Dave Parkinson

Personal information
- Full name: David Parkinson
- Born: 21 March 1923 Cessnock, New South Wales, Australia
- Died: 23 October 1978 (aged 55)

Playing information
- Position: Fullback
Club
| Years | Team | Pld | T | G | FG | P |
| 1940–43 | Cessnock |  |  |  |  |  |
| 1944–46 | Balmain | 32 | 5 | 0 | 0 | 15 |
| 1947 | Babinda |  |  |  |  |  |
| 1948 | Balmain | 21 | 2 | 1 | 0 | 8 |
| 1949 | Parkes |  |  |  |  |  |
| 1950–5? | Cessnock |  |  |  |  |  |
|  | Total | 53 | 7 | 1 | 0 | 23 |
Representative
| Years | Team | Pld | T | G | FG | P |
| 1946 | Sydney |  |  |  |  |  |
| 1946 | Australia | 3 | 0 | 0 | 0 | 0 |
| 1946 | New South Wales | 1 | 1 | 0 | 0 | 3 |
| 1954 | Newcastle |  |  |  |  |  |
- Relatives: Keith Parkinson (brother)

= Dave Parkinson =

Australia international rugby league footballer

Dave Parkinson (21 March 1923 – 23 October 1978) was an Australian professional rugby league footballer who played in the 1940s and 1950s. An Australian international and New South Wales interstate representative , he played club football in the Newcastle Rugby League for Cessnock, in Sydney's NSWRFL Premiership for Balmain, and also in country Queensland and New South Wales during his career.

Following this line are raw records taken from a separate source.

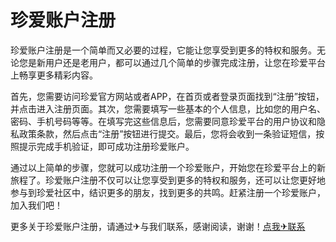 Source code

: # 珍爱账户注册

珍爱账户注册是一个简单而又必要的过程，它能让您享受到更多的特权和服务。无论您是新用户还是老用户，都可以通过几个简单的步骤完成注册，让您在珍爱平台上畅享更多精彩内容。

首先，您需要访问珍爱官方网站或者APP，在首页或者登录页面找到“注册”按钮，并点击进入注册页面。其次，您需要填写一些基本的个人信息，比如您的用户名、密码、手机号码等等。在填写完这些信息后，您需要同意珍爱平台的用户协议和隐私政策条款，然后点击“注册”按钮进行提交。最后，您将会收到一条验证短信，按照提示完成手机验证，即可成功注册珍爱账户。

通过以上简单的步骤，您就可以成功注册一个珍爱账户，开始您在珍爱平台上的新旅程了。珍爱账户注册不仅可以让您享受到更多的特权和服务，还可以让您更好地参与到珍爱社区中，结识更多的朋友，找到更多的共鸣。赶紧注册一个珍爱账户，加入我们吧！

更多关于珍爱账户注册，请通过✈与我们联系，感谢阅读，谢谢！[点我✈联系](https://ads.k02.cc) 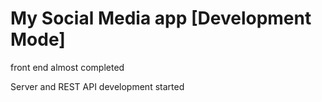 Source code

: # My Social Media app [Development Mode]

<!-- Updates -->

front end almost completed

Server and REST API development started
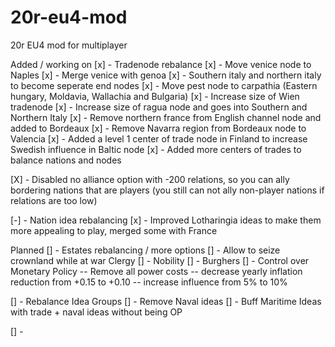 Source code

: # 20r-eu4-mod
20r EU4 mod for multiplayer



Added / working on
[x] - Tradenode rebalance
    [x] - Move venice node to Naples
    [x] - Merge venice with genoa
    [x] - Southern italy and northern italy to become seperate end nodes
    [x] - Move pest node to carpathia (Eastern hungary, Moldavia, Wallachia and Bulgaria)
    [x] - Increase size of Wien tradenode
    [x] - Increase size of ragua node and goes into Southern and Northern Italy
    [x] - Remove northern france from English channel node and added to Bordeaux
    [x] - Remove Navarra region from Bordeaux node to Valencia
    [x] - Added a level 1 center of trade node in Finland to increase Swedish influence in Baltic node
    [x] - Added more centers of trades to balance nations and nodes

[X] - Disabled no alliance option with -200 relations, so you can ally bordering nations that are players 
    (you still can not ally non-player nations if relations are too low) 

[-] - Nation idea rebalancing
    [x] - Improved Lotharingia ideas to make them more appealing to play, merged some with France

Planned
[] - Estates rebalancing / more options
    [] - Allow to seize crownland while at war
    Clergy
    [] - 
    Nobility
    [] - 
    Burghers
    [] - Control over Monetary Policy
        -- Remove all power costs
        -- decrease yearly inflation reduction from +0.15 to +0.10
        -- increase influence from 5% to 10%

[] - Rebalance Idea Groups
    [] - Remove Naval ideas
    [] - Buff Maritime Ideas with trade + naval ideas without being OP

[] -  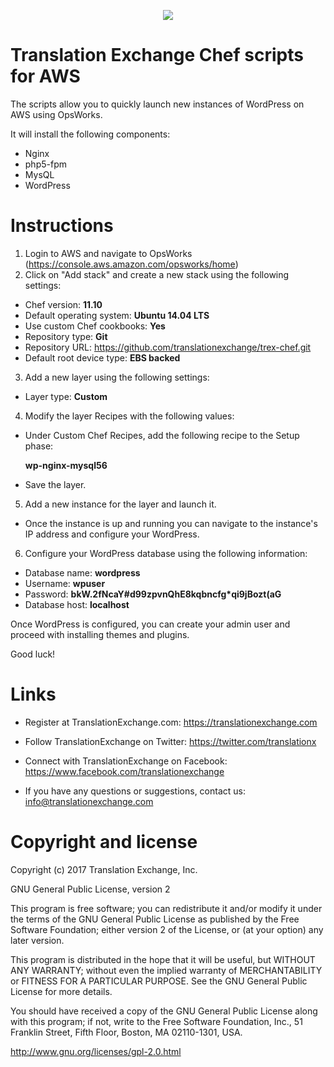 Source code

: <p align="center">
  <img src="https://avatars0.githubusercontent.com/u/1316274?v=3&s=200">
</p>

Translation Exchange Chef scripts for AWS
=====================

The scripts allow you to quickly launch new instances of WordPress on AWS using OpsWorks.

It will install the following components:

* Nginx
* php5-fpm
* MysQL 
* WordPress


Instructions
==================

1. Login to AWS and navigate to OpsWorks (https://console.aws.amazon.com/opsworks/home)
2. Click on "Add stack" and create a new stack using the following settings:

* Chef version: **11.10**
* Default operating system: **Ubuntu 14.04 LTS**
* Use custom Chef cookbooks: **Yes**
* Repository type: **Git**
* Repository URL: https://github.com/translationexchange/trex-chef.git
* Default root device type: **EBS backed**


3. Add a new layer using the following settings:

* Layer type: **Custom**

4. Modify the layer Recipes with the following values:

* Under Custom Chef Recipes, add the following recipe to the Setup phase:

  **wp-nginx-mysql56**

* Save the layer.

5. Add a new instance for the layer and launch it.

* Once the instance is up and running you can navigate to the instance's IP address and configure your WordPress.

6. Configure your WordPress database using the following information:

* Database name: **wordpress**
* Username: **wpuser**
* Password: **bkW.2fNcaY#d99zpvnQhE8kqbncfg*qi9jBozt(aG**
* Database host: **localhost**


Once WordPress is configured, you can create your admin user and proceed with installing themes and plugins.

Good luck!


Links
==================

* Register at TranslationExchange.com: https://translationexchange.com

* Follow TranslationExchange on Twitter: https://twitter.com/translationx

* Connect with TranslationExchange on Facebook: https://www.facebook.com/translationexchange

* If you have any questions or suggestions, contact us: info@translationexchange.com


Copyright and license
==================

Copyright (c) 2017 Translation Exchange, Inc.

GNU General Public License, version 2

This program is free software; you can redistribute it and/or
modify it under the terms of the GNU General Public License
as published by the Free Software Foundation; either version 2
of the License, or (at your option) any later version.

This program is distributed in the hope that it will be useful,
but WITHOUT ANY WARRANTY; without even the implied warranty of
MERCHANTABILITY or FITNESS FOR A PARTICULAR PURPOSE.  See the
GNU General Public License for more details.

You should have received a copy of the GNU General Public License
along with this program; if not, write to the Free Software
Foundation, Inc., 51 Franklin Street, Fifth Floor, Boston, MA  02110-1301, USA.

http://www.gnu.org/licenses/gpl-2.0.html

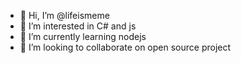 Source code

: - 👋 Hi, I’m @lifeismeme
- 👀 I’m interested in C# and js
- 🌱 I’m currently learning nodejs
- 💞️ I’m looking to collaborate on open source project


<!---
lifeismeme/lifeismeme is a ✨ special ✨ repository because its `README.md` (this file) appears on your GitHub profile.
You can click the Preview link to take a look at your changes.
--->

Parkinson played four seasons in Newcastle for the Cessnock club before moving to Sydney. Signing with the Balmain club, the 1944 NSWRFL season was his first and at the end of it he played in the Premiership Final against Newtown which the Tigers won 12-8. Balmain again reached the final in the 1945 NSWRFL season, which was a 22-18 loss against Eastern Suburbs.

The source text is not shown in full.